**Data records**

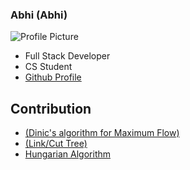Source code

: ### Abhi (Abhi)
![Profile Picture](https://avatars.githubusercontent.com/u/33179956?v=4)
- Full Stack Developer
- CS Student
- [Github Profile](https://github.com/cruiz24)

## Contribution
- [(Dinic's algorithm for Maximum Flow)](.../CPP/algorithms/mathematical/dinics_algorithm.py)
- [(Link/Cut Tree)](.../CPP/data_structures/trees//Trees//dinics_algorithm.py)
- [Hungarian Algorithm](../../CPP/algorithms/graph/hungarian_algorithm.cpp) 
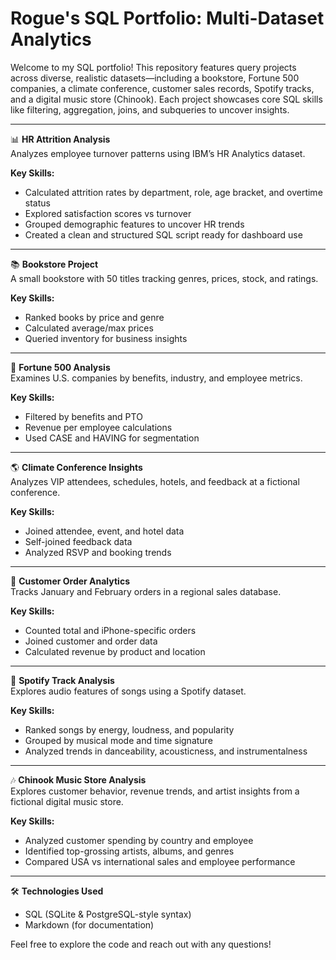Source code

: # Rogue's SQL Portfolio: Multi-Dataset Analytics

Welcome to my SQL portfolio! This repository features query projects across diverse, realistic datasets—including a bookstore, Fortune 500 companies, a climate conference, customer sales records, Spotify tracks, and a digital music store (Chinook). Each project showcases core SQL skills like filtering, aggregation, joins, and subqueries to uncover insights.

---

📊 **HR Attrition Analysis**  
Analyzes employee turnover patterns using IBM’s HR Analytics dataset.

**Key Skills:**
- Calculated attrition rates by department, role, age bracket, and overtime status  
- Explored satisfaction scores vs turnover  
- Grouped demographic features to uncover HR trends  
- Created a clean and structured SQL script ready for dashboard use

---

📚 **Bookstore Project**  
A small bookstore with 50 titles tracking genres, prices, stock, and ratings.

**Key Skills:**
- Ranked books by price and genre  
- Calculated average/max prices  
- Queried inventory for business insights  

---

💼 **Fortune 500 Analysis**  
Examines U.S. companies by benefits, industry, and employee metrics.

**Key Skills:**
- Filtered by benefits and PTO  
- Revenue per employee calculations  
- Used CASE and HAVING for segmentation  

---

🌎 **Climate Conference Insights**  
Analyzes VIP attendees, schedules, hotels, and feedback at a fictional conference.

**Key Skills:**
- Joined attendee, event, and hotel data  
- Self-joined feedback data  
- Analyzed RSVP and booking trends  

---

🧾 **Customer Order Analytics**  
Tracks January and February orders in a regional sales database.

**Key Skills:**
- Counted total and iPhone-specific orders  
- Joined customer and order data  
- Calculated revenue by product and location  

---

🎵 **Spotify Track Analysis**  
Explores audio features of songs using a Spotify dataset.

**Key Skills:**
- Ranked songs by energy, loudness, and popularity  
- Grouped by musical mode and time signature  
- Analyzed trends in danceability, acousticness, and instrumentalness  

---

🎶 **Chinook Music Store Analysis**  
Explores customer behavior, revenue trends, and artist insights from a fictional digital music store.

**Key Skills:**
- Analyzed customer spending by country and employee  
- Identified top-grossing artists, albums, and genres  
- Compared USA vs international sales and employee performance  

---

🛠️ **Technologies Used**  
- SQL (SQLite & PostgreSQL-style syntax)  
- Markdown (for documentation)  

Feel free to explore the code and reach out with any questions!
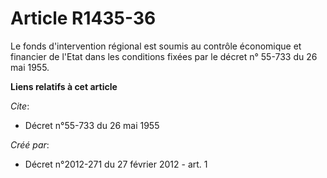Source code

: # Article R1435-36

Le fonds d'intervention régional est soumis au contrôle économique et financier de l'Etat dans les conditions fixées par le
décret n° 55-733 du 26 mai 1955.

**Liens relatifs à cet article**

_Cite_:

  - Décret n°55-733 du 26 mai 1955

_Créé par_:

  - Décret n°2012-271 du 27 février 2012 - art. 1
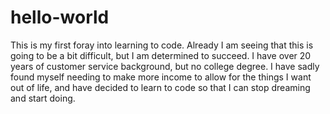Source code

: # hello-world
This is my first foray into learning to code. Already I am seeing that this is going to be a bit difficult, but I am determined to succeed.
I have over 20 years of customer service background, but no college degree. I have sadly found myself needing to make more income to allow for the things I want out of life, and have decided to learn to code so that I can stop dreaming and start doing.
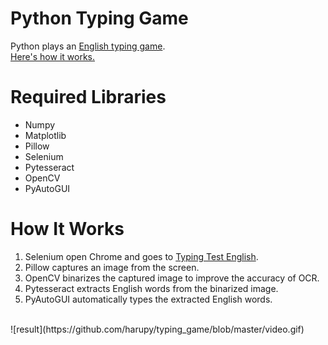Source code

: # Python Typing Game
Python plays an [English typing game](https://10fastfingers.com/typing-test/english).<br>
[Here's how it works.](https://www.youtube.com/watch?v=t3jwDWAF5y0)

# Required Libraries
- Numpy
- Matplotlib
- Pillow
- Selenium
- Pytesseract
- OpenCV
- PyAutoGUI

# How It Works
1. Selenium open Chrome and goes to [Typing Test English](https://10fastfingers.com/typing-test/english).
2. Pillow captures an image from the screen.
3. OpenCV binarizes the captured image to improve the accuracy of OCR.
4. Pytesseract extracts English words from the binarized image.
5. PyAutoGUI automatically types the extracted English words.
<br>
![result](https://github.com/harupy/typing_game/blob/master/video.gif)

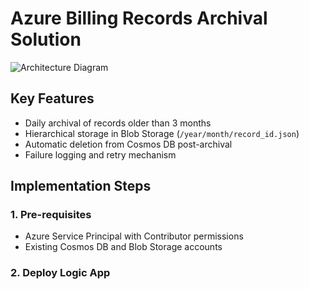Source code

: # Azure Billing Records Archival Solution

![Architecture Diagram](../../docs/architecture-diagram.png)

## Key Features
- Daily archival of records older than 3 months
- Hierarchical storage in Blob Storage (`/year/month/record_id.json`)
- Automatic deletion from Cosmos DB post-archival
- Failure logging and retry mechanism

## Implementation Steps

### 1. Pre-requisites
- Azure Service Principal with Contributor permissions
- Existing Cosmos DB and Blob Storage accounts

### 2. Deploy Logic App
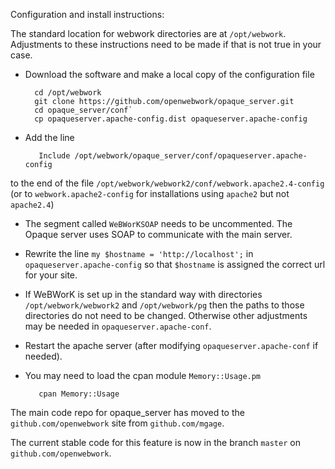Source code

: Configuration and install instructions:

The standard location for webwork directories are at `/opt/webwork`.  Adjustments
to these instructions need to be made if that is not true in your case.

* Download the software and make a local copy of the configuration file 

        cd /opt/webwork   
        git clone https://github.com/openwebwork/opaque_server.git 
        cd opaque_server/conf`
        cp opaqueserver.apache-config.dist opaqueserver.apache-config 

* Add the line  
 
         Include /opt/webwork/opaque_server/conf/opaqueserver.apache-config
to the end of the file `/opt/webwork/webwork2/conf/webwork.apache2.4-config`
(or to `webwork.apache2-config`  for  installations using `apache2` but not `apache2.4`)

* The segment called `WeBWorKSOAP` needs to be uncommented.  The Opaque server uses SOAP to
communicate with the main server.

* Rewrite the line `my $hostname = 'http://localhost';` in `opaqueserver.apache-config`
so that `$hostname` is assigned the correct url for your site.

* If WeBWorK is set up in the standard way with directories 
`/opt/webwork/webwork2` and `/opt/webwork/pg` then the paths to those 
directories do not need to be changed. Otherwise other adjustments may be needed
in `opaqueserver.apache-conf`.

* Restart the apache server (after modifying `opaqueserver.apache-conf` if needed).

* You may need to load the cpan module `Memory::Usage.pm`

         cpan Memory::Usage

The main code repo for opaque_server 
has moved to the `github.com/openwebwork` 
site from `github.com/mgage`. 

The current stable code for this feature is now in the branch `master` on   `github.com/openwebwork`.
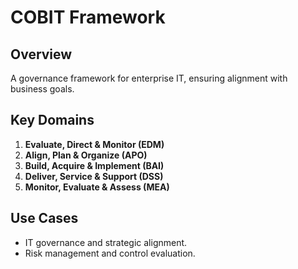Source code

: # COBIT Framework

## Overview
A governance framework for enterprise IT, ensuring alignment with business goals.

## Key Domains
1. **Evaluate, Direct & Monitor (EDM)**
2. **Align, Plan & Organize (APO)**
3. **Build, Acquire & Implement (BAI)**
4. **Deliver, Service & Support (DSS)**
5. **Monitor, Evaluate & Assess (MEA)**

## Use Cases
- IT governance and strategic alignment.
- Risk management and control evaluation.
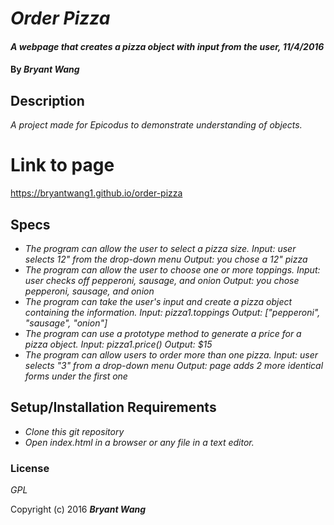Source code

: # _Order Pizza_

#### _A webpage that creates a pizza object with input from the user, 11/4/2016_

#### By _**Bryant Wang**_

## Description

_A project made for Epicodus to demonstrate understanding of objects._

# Link to page

https://bryantwang1.github.io/order-pizza

## Specs

* _The program can allow the user to select a pizza size.
Input: user selects 12" from the drop-down menu
Output: you chose a 12" pizza_
* _The program can allow the user to choose one or more toppings.
Input: user checks off pepperoni, sausage, and onion
Output: you chose pepperoni, sausage, and onion_
* _The program can take the user's input and create a pizza object containing the information.
Input: pizza1.toppings
Output: ["pepperoni", "sausage", "onion"]_
* _The program can use a prototype method to generate a price for a pizza object.
Input: pizza1.price()
Output: $15_
* _The program can allow users to order more than one pizza.
Input: user selects "3" from a drop-down menu
Output: page adds 2 more identical forms under the first one_

## Setup/Installation Requirements

* _Clone this git repository_
* _Open index.html in a browser or any file in a text editor._

### License

*GPL*

Copyright (c) 2016 **_Bryant Wang_**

**Action item**
Count how many lines in the data above hold the string "OpenCV", and give the number with no other words.

**Your response**
2